Editor's Note: Malaysiakini's weekday newsletter will replace the Kini Roundup from Jan 18. Don’t miss out on the new Kini Morning Brief newsletter. Sign up here.

1. Health director-general Dr Noor Hisham Abdullah said it could take 12 weeks to “flatten the curve” of new Covid-19 cases, but that could change after two weeks of the movement control order and reduce the daily cases to 1,000 per day after four weeks.

2. Amid questions regarding the efficacy of SinoVac’s Covid-19 vaccine candidate, Special Vaccine Supply Access Guarantee Committee co-chairperson Khairy Jamaluddin gave his assurance that Malaysia would not follow through with purchasing CoronaVac if it fails to meet the National Pharmaceutical Regulatory Agency’s standards of efficacy and safety.

3. Hardware stores, vehicle workshops, jewellery stores and electric and electronics stores are among the businesses that the Domestic Trade and Consumer Affairs Ministry said are allowed to operate under the second movement control order.

4. Several civil society groups voiced concern that the proclamation of the emergency could infringe on freedom of expression, rule of law and other civil liberties.
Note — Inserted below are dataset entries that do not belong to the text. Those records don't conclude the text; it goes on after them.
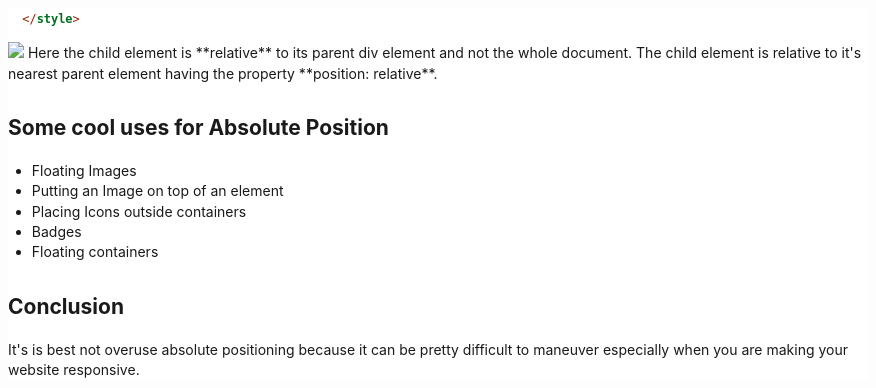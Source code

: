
 ```HTML
  </style>
```
<img src="https://res.cloudinary.com/dbbunxz2o/image/upload/v1597495812/box_1_shppir.svg">
Here the child element is **relative** to its parent div element and not the whole document.
The child element is relative to it's nearest parent element having the  property **position: relative**.

## Some cool uses for Absolute Position 

- Floating Images 
- Putting an Image on top of an element
- Placing Icons outside containers 
- Badges 
- Floating containers



## Conclusion
It's is best  not overuse absolute positioning because it can be pretty difficult to maneuver especially when  you are making your website responsive.


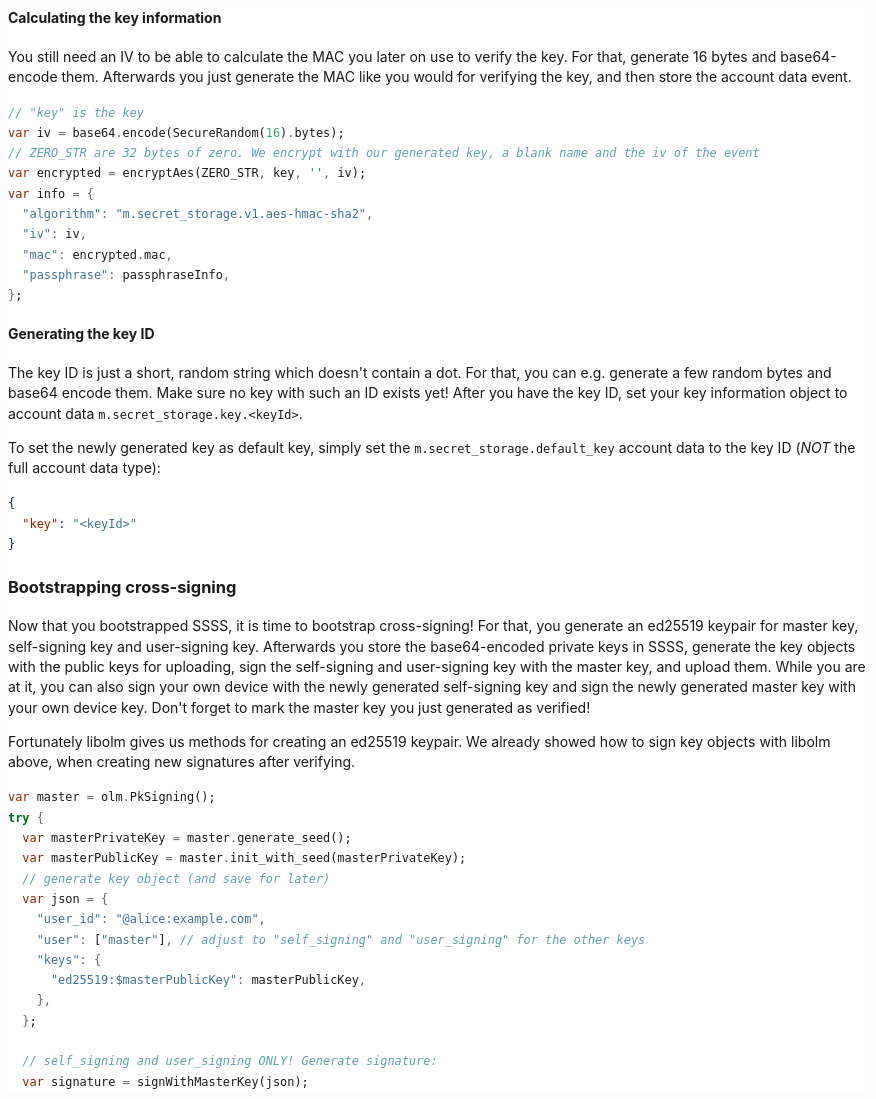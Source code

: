 #### Calculating the key information
You still need an IV to be able to calculate the MAC you later on use to verify the key. For that,
generate 16 bytes and base64-encode them. Afterwards you just generate the MAC like you would for
verifying the key, and then store the account data event.

```dart
// "key" is the key
var iv = base64.encode(SecureRandom(16).bytes);
// ZERO_STR are 32 bytes of zero. We encrypt with our generated key, a blank name and the iv of the event
var encrypted = encryptAes(ZERO_STR, key, '', iv);
var info = {
  "algorithm": "m.secret_storage.v1.aes-hmac-sha2",
  "iv": iv,
  "mac": encrypted.mac,
  "passphrase": passphraseInfo,
};
```

#### Generating the key ID
The key ID is just a short, random string which doesn't contain a dot. For that, you can e.g. generate
a few random bytes and base64 encode them. Make sure no key with such an ID exists yet! After you have
the key ID, set your key information object to account data `m.secret_storage.key.<keyId>`.

To set the newly generated key as default key, simply set the `m.secret_storage.default_key` account
data to the key ID (*NOT* the full account data type):

```json
{
  "key": "<keyId>"
}
```

### Bootstrapping cross-signing
Now that you bootstrapped SSSS, it is time to bootstrap cross-signing! For that, you generate an
ed25519 keypair for master key, self-signing key and user-signing key. Afterwards you store the
base64-encoded private keys in SSSS, generate the key objects with the public keys for uploading,
sign the self-signing and user-signing key with the master key, and upload them. While you are at it,
you can also sign your own device with the newly generated self-signing key and sign the newly
generated master key with your own device key. Don't forget to mark the master key you just generated
as verified!

Fortunately libolm gives us methods for creating an ed25519 keypair. We already showed how to sign
key objects with libolm above, when creating new signatures after verifying.

```dart
var master = olm.PkSigning();
try {
  var masterPrivateKey = master.generate_seed();
  var masterPublicKey = master.init_with_seed(masterPrivateKey);
  // generate key object (and save for later)
  var json = {
    "user_id": "@alice:example.com",
    "user": ["master"], // adjust to "self_signing" and "user_signing" for the other keys
    "keys": {
      "ed25519:$masterPublicKey": masterPublicKey,
    },
  };

  // self_signing and user_signing ONLY! Generate signature:
  var signature = signWithMasterKey(json);
```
However, Deputy Foreign Minister Kamarudin Jaffar said declaring an emergency is within democratic norms.

5. The Health Ministry is turning to private healthcare providers for additional human resources, as the number of Covid-19 patients requiring intensive care continues to trend upwards to a record-high of 197 cases.

6. Deputy Health Minister I Noor Azmi Ghazali posted photos of him receiving visitors at his Putrajaya office and later removed them, but this office clarified that the visit was made a day before MCO restrictions would ban such a meeting.

7. Human Rights Watch deputy Asia director Phil Robertson said the government’s hardline stance against migrant workers is partly to blame for the current surge in Covid-19 cases.

8. Multimedia and Communications Minister Saifuddin Abdullah has ordered an investigation amid allegations that the Communications and Multimedia Commission had bought over a Twitter account to use as its official Twitter handle, but failed to remove old posts that contained lewd language.

9. Penang Chief Minister Chow Kon Yeow has expressed the state’s readiness to face the Kedah government in court amid the ongoing dispute between the two states over raw water supplies from Sungai Muda.

10. Deputy Communications and Multimedia Minister Zahidi Zainul Abidin has tested positive for Covid-19, after three other ministers also tested positive this month. He was reportedly in a stable condition.